The phenotyping of unstimulated MCs from AAA lesions showed a very low percentage of TH cells producing their signature cytokines (Figure 1). Of the MCs, less than 1% were positive for IFN-γ, TNF-α, and IL-17. IL-4 was present in 6.6% of the CD4+ T cells, while IL-22 was positive in 1.1% of the population. After stimulation with PMA and calcium ionophore, we detected a high percentage of cells producing either IFN-γ (50.9%) or TNF-α (82%). Most of the cells were IFN-γ+TNF-α+, and the TH1 signature cytokines were the most prevalent among the TH cells from AAA. The main TH2 cytokine, IL-4, was present in 21.8% of the analyzed population after in vitro stimulation. We also observed that 14% of the stimulated CD4+ T cells were producing only IL-17, while IL-22 single-positive cells represented 8.5% of the population. Indeed, we did not find a significant number of IL-17 and IL-22 double-positive cells.

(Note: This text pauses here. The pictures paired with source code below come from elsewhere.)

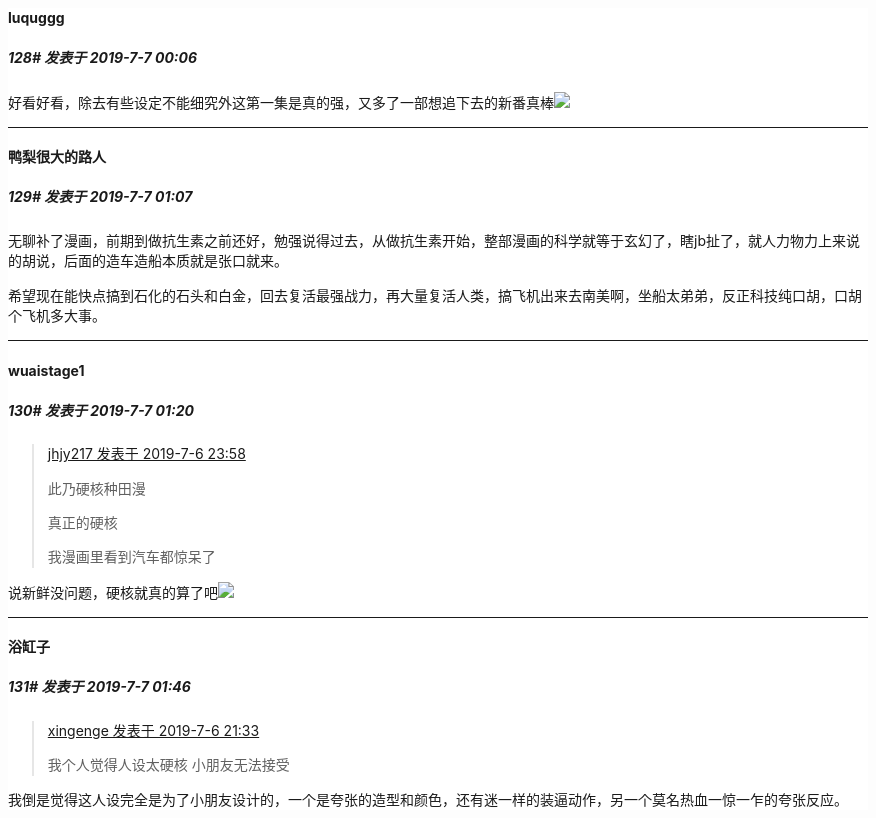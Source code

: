 ####  luquggg  
##### 128#       发表于 2019-7-7 00:06




好看好看，除去有些设定不能细究外这第一集是真的强，又多了一部想追下去的新番真棒<img src="https://static.saraba1st.com/image/smiley/face2017/072.png" referrerpolicy="no-referrer">







*****

####  鸭梨很大的路人  
##### 129#       发表于 2019-7-7 01:07




无聊补了漫画，前期到做抗生素之前还好，勉强说得过去，从做抗生素开始，整部漫画的科学就等于玄幻了，瞎jb扯了，就人力物力上来说的胡说，后面的造车造船本质就是张口就来。

希望现在能快点搞到石化的石头和白金，回去复活最强战力，再大量复活人类，搞飞机出来去南美啊，坐船太弟弟，反正科技纯口胡，口胡个飞机多大事。







*****

####  wuaistage1  
##### 130#       发表于 2019-7-7 01:20



<blockquote><a href="httphttps://bbs.saraba1st.com/2b/forum.php?mod=redirect&amp;goto=findpost&amp;pid=44415632&amp;ptid=1789334" target="_blank">jhjy217 发表于 2019-7-6 23:58</a>

此乃硬核种田漫

真正的硬核

我漫画里看到汽车都惊呆了</blockquote>
说新鲜没问题，硬核就真的算了吧<img src="https://static.saraba1st.com/image/smiley/face2017/068.png" referrerpolicy="no-referrer">







*****

####  浴缸子  
##### 131#       发表于 2019-7-7 01:46



<blockquote><a href="httphttps://bbs.saraba1st.com/2b/forum.php?mod=redirect&amp;goto=findpost&amp;pid=44413635&amp;ptid=1789334" target="_blank">xingenge 发表于 2019-7-6 21:33</a>

我个人觉得人设太硬核 小朋友无法接受</blockquote>
我倒是觉得这人设完全是为了小朋友设计的，一个是夸张的造型和颜色，还有迷一样的装逼动作，另一个莫名热血一惊一乍的夸张反应。
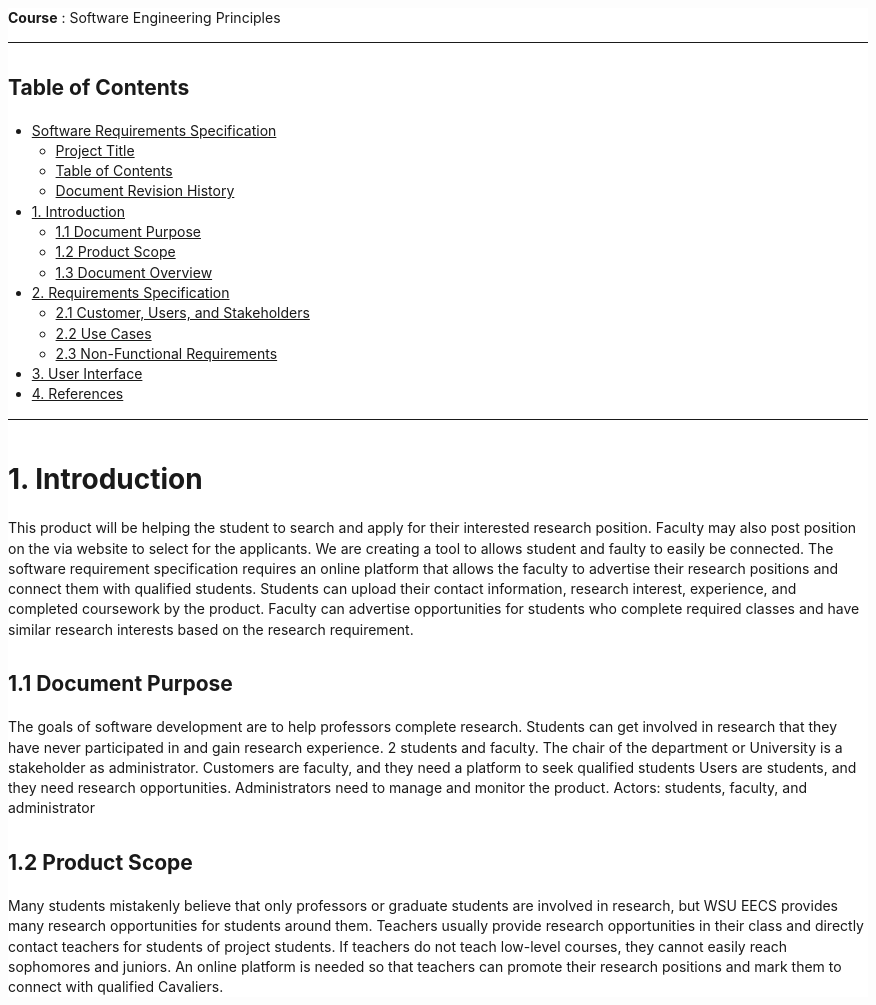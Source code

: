 
**Course** : Software Engineering Principles 


---

## Table of Contents
- [Software Requirements Specification](#software-requirements-specification)
  - [Project Title](#-your-project-title)
  - [Table of Contents](#table-of-contents)
  - [Document Revision History](#document-revision-history)
- [1. Introduction](#1-introduction)
  - [1.1 Document Purpose](#11-document-purpose)
  - [1.2 Product Scope](#12-product-scope)
  - [1.3 Document Overview](#13-document-overview)
- [2. Requirements Specification](#2-requirements-specification)
  - [2.1 Customer, Users, and Stakeholders](#21-customer-users-and-stakeholders)
  - [2.2 Use Cases](#22-use-cases)
  - [2.3 Non-Functional Requirements](#23-non-functional-requirements)
- [3. User Interface](#3-user-interface)
- [4. References](#4-references)

----
# 1. Introduction

This product will be helping the student to search and apply for their interested research position. Faculty may also post position on the via website to select for the applicants. We are creating a tool to allows student and faulty to easily be connected. The software requirement specification requires an online platform that allows the faculty to advertise their research positions and connect them with qualified students.
Students can upload their contact information, research interest, experience, and completed coursework by the product. Faculty can advertise opportunities for students who complete required classes and have similar research interests based on the research requirement.


## 1.1 Document Purpose

The goals of software development are to help professors complete research. Students can get
involved in research that they have never participated in and gain research experience. 2 students and
faculty. The chair of the department or University is a stakeholder as administrator. Customers are
faculty, and they need a platform to seek qualified students Users are students, and they need research
opportunities. Administrators need to manage and monitor the product. Actors: students, faculty, and
administrator

## 1.2 Product Scope

Many students mistakenly believe that only professors or graduate students are involved in
research, but WSU EECS provides many research opportunities for students around them. Teachers
usually provide research opportunities in their class and directly contact teachers for students of project students. If teachers do not teach low-level courses, they cannot easily reach sophomores and juniors. An online platform is needed so that teachers can promote their research positions and mark them to connect with qualified Cavaliers.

Regarding chemokine receptors expressed in TH2, TH17, and TH22, most of unstimulated TH cells from AAA lesions were CCR4+ (80.14%). Only a few cells were CCR4+CCR6+ cells, and 12.85% of the analyzed cells were only CCR6+. The TH1 specific receptor CXCR3 was present in 23.33% of CD4+ T lymphocytes, and only 1.7% of the population was CCR5+. After in vitro stimulation, we observed a similar pattern of expression of chemokine receptors, with CCR4 and CXCR3 being the most prevalent. We detected a decrease in the frequency of positive cells for CCR4 and CCR6 after in vitro stimulation. The percentage of CXCR3+ cells also decreased, but the difference did not reach statistical significance. The frequency of CCR5+ cells was very low and did not change after stimulation (Figure 1).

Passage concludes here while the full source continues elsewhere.